La SAM EURO SERV MANAGEMENT conclut pour sa part à titre principal à l'entier débouté des demandes formées à son encontre.

Elle sollicite subsidiairement la limitation à la somme de 78.876,00 F, (soit neuf mois de salaires nets) du montant des dommages et intérêts qu'elle pourrait être amenée à verser à c GE.

Elle fait valoir à cet effet :

– qu'il résulte des pièces versées par ses soins aux débats que c GE a délibérément abandonné son poste de travail le 30 août 2000, à la suite du différent professionnel bénin qui l'avait opposé à Madame BO ; qu'en agissant de la sorte ce dernier a fait preuve d'une « totale irresponsabilité et violé très gravement son contrat de travail » ; qu'en conséquence, en l'état de cette attitude fautive et de cette mauvaise foi, elle ne pouvait que procéder au « licenciement » de l'intéressé pour abandon de poste,

– que si elle n'a pas dans un premier temps mentionné le motif du « licenciement » dans la lettre datée du 30 août 2000, pour préserver l'avenir professionnel de son ancien salarié, elle s'est trouvée toutefois contrainte dans un second temps, face à l'entêtement de l'intéressé et à son refus d'accepter « les documents qui avaient été préparés à son intention » de lui adresser une lettre recommandée avec accusé de réception mentionnant le motif exact de la rupture, à laquelle était joints tous les documents utiles,

– qu'il y a lieu d'écarter des débats les pièces cotées 12-13 et 14 qui ne sont pas conformes aux règles de procédure applicables en Principauté de MONACO,

– qu'elle n'a contacté le précédent employeur de c GE que pour tenter de comprendre l'attitude adoptée par ce dernier, le motif avancé à l'appui de cette demande, à savoir une éventuelle embauche, étant exclusivement destiné à préserver la carrière de l'intéressé.

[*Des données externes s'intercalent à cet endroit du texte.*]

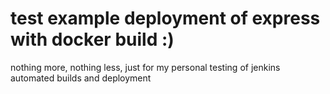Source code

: # test example deployment of express with docker build :)
nothing more, nothing less, just for my personal testing of jenkins automated builds and deployment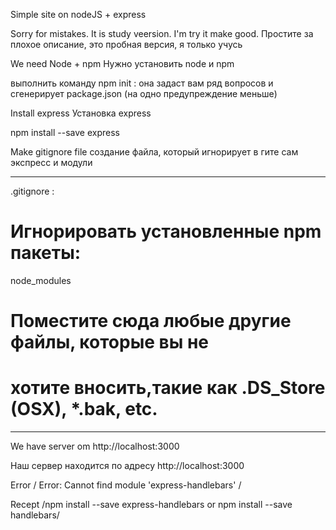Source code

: Simple site on nodeJS + express

Sorry for mistakes. It is study veersion. I'm try it make good.
Простите за плохое описание, это пробная версия, я только учусь

We need Node + npm
Нужно установить node и npm


выполнить команду npm init : она задаст вам ряд вопросов и сгенерирует package.json
(на одно предупреждение меньше)


Install express
Установка express

npm install --save express

Make gitignore file
создание файла, который игнорирует в гите сам экспресс и модули

-------------------------------------------------------
.gitignore :
# Игнорировать установленные npm пакеты:
node_modules
# Поместите сюда любые другие файлы, которые вы не 
# хотите вносить,такие как .DS_Store (OSX), *.bak, etc.

-------------------------------------------------------

We have server om http://localhost:3000

Наш сервер находится по адресу http://localhost:3000


Error / Error: Cannot find module 'express-handlebars' / 

Recept /npm install --save express-handlebars 
       or npm install --save handlebars/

Soutenant en outre avoir subi, consécutivement à l'attitude irresponsable de c GE, à la fois un préjudice d'image et un préjudice financier, elle sollicite reconventionnellement l'allocation d'une somme de 50.000,00 F, à titre de dommages et intérêts.

Estimant quant à lui que la SAM EURO SERV MANAGEMENT, à défaut d'avoir justifié de la réalité du préjudice allégué par des arguments sérieux, ne peut prétendre à l'octroi de dommages et intérêts, c GE conclut au rejet de la demande formée à son encontre à cette fin.

SUR CE,

Sur la légitimité de la rupture avant terme du contrat de travail à durée déterminée

En application des dispositions de l'article 12 de la loi n° 729 du 16 mars 1963, le contrat de travail à durée déterminée ne peut cesser avant terme, par la volonté d'une seule partie, que pour de justes motifs où dans les cas de faute grave, de force majeure ou dans ceux prévus au contrat ou déterminés par le règlement intérieur.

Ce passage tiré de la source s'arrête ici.